IMPORTANT: passing a zero-length consideredAttributes parameter will panic()
type IsolationForest ¶
type IsolationForest struct {
// contains filtered or unexported fields
}
func NewIsolationForest ¶
func NewIsolationForest(nTrees int, maxDepth int, subSpace int) IsolationForest
Function to create a new isolation forest. nTrees is number of trees in Forest. Maxdepth is maximum depth of each tree. Subspace is number of data points to use per tree.
func (*IsolationForest) Fit ¶
func (iForest *IsolationForest) Fit(X base.FixedDataGrid)
Fit the data based on hyperparameters and data.

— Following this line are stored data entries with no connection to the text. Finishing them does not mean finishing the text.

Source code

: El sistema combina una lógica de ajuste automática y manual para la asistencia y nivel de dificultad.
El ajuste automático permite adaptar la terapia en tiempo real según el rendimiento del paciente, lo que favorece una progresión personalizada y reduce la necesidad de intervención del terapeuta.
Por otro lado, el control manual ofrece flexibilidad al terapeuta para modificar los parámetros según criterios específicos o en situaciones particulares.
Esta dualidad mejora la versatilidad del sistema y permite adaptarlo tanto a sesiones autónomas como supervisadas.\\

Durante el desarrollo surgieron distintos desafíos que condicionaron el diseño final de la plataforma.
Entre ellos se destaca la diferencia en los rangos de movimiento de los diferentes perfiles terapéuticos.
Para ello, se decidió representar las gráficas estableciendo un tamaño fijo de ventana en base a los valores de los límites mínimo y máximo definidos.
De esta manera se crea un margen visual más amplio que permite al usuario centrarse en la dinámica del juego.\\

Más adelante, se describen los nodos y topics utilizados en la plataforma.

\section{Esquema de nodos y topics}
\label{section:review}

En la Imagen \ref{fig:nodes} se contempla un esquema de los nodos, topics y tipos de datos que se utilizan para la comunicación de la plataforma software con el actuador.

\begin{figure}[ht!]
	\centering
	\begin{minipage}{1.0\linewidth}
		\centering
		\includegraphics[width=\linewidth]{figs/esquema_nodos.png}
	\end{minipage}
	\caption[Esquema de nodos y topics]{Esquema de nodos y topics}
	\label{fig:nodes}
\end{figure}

func (*IsolationForest) Predict ¶
func (iForest *IsolationForest) Predict(X base.FixedDataGrid) []float64
Return anamoly score for all datapoints.
type RandomTree ¶
type RandomTree struct { base.BaseClassifier Root *DecisionTreeNode Rule *RandomTreeRuleGenerator }
RandomTree builds a decision tree by considering a fixed number of randomly-chosen attributes at each node
func NewRandomTree ¶
func NewRandomTree(attrs int) *RandomTree
NewRandomTree returns a new RandomTree which considers attrs randomly chosen attributes at each node.
func (*RandomTree) Fit ¶
func (rt *RandomTree) Fit(from base.FixedDataGrid) error
Fit builds a RandomTree suitable for prediction
func (*RandomTree) GetMetadata ¶
func (rt *RandomTree) GetMetadata() base.ClassifierMetadataV1
GetMetadata returns required serialization metadata
func (*RandomTree) Load ¶
func (rt *RandomTree) Load(filePath string) error
Load retrieves this model from a file
func (*RandomTree) LoadWithPrefix ¶
func (rt *RandomTree) LoadWithPrefix(reader *base.ClassifierDeserializer, prefix string) error
LoadWithPrefix retrives this random tree from disk with a given prefix.

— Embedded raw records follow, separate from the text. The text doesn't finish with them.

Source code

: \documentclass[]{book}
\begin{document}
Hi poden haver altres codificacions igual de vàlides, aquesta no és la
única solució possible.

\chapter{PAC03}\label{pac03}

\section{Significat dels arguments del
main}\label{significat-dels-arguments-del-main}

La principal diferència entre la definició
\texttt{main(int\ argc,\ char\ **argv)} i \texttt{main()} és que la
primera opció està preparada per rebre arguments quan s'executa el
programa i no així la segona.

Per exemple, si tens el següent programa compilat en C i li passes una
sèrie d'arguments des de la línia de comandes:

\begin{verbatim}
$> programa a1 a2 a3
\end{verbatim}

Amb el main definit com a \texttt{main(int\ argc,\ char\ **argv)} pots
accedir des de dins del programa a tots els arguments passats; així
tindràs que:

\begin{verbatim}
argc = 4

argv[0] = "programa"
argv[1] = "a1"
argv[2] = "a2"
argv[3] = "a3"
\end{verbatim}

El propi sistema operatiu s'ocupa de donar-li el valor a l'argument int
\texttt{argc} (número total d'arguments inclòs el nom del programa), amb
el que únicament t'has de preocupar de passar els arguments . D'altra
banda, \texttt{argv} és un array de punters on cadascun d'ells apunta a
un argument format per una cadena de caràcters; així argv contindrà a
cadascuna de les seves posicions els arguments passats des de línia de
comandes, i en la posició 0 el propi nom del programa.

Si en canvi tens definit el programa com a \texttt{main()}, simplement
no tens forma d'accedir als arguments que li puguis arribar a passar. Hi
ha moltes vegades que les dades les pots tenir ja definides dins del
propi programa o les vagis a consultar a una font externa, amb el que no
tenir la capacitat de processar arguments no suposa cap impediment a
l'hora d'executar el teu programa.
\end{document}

func (*RandomTree) Predict ¶
func (rt *RandomTree) Predict(from base.FixedDataGrid) (base.FixedDataGrid, error)
Predict returns a set of Instances containing predictions
func (*RandomTree) Prune ¶
func (rt *RandomTree) Prune(with base.FixedDataGrid)
Prune removes nodes from the tree which are detrimental to determining the accuracy of the test set (with)
func (*RandomTree) Save ¶
func (rt *RandomTree) Save(filePath string) error
Save outputs this model to a file
func (*RandomTree) SaveWithPrefix ¶
func (rt *RandomTree) SaveWithPrefix(writer *base.ClassifierSerializer, prefix string) error
SaveWithPrefix outputs this model to a file with a prefix.
func (*RandomTree) String ¶
func (rt *RandomTree) String() string
String returns a human-readable representation of this structure
type RandomTreeRuleGenerator ¶
type RandomTreeRuleGenerator struct { Attributes int // contains filtered or unexported fields }
RandomTreeRuleGenerator is used to generate decision rules for Random Trees
func (*RandomTreeRuleGenerator) GenerateSplitRule ¶
func (r *RandomTreeRuleGenerator) GenerateSplitRule(f base.FixedDataGrid) *DecisionTreeRule
GenerateSplitRule returns the best attribute out of those randomly chosen which maximises Information Gain
type RuleGenerator ¶
type RuleGenerator interface {
GenerateSplitRule(base.FixedDataGrid) *DecisionTreeRule
}
RuleGenerator implementations analyse instances and determine the best value to split on.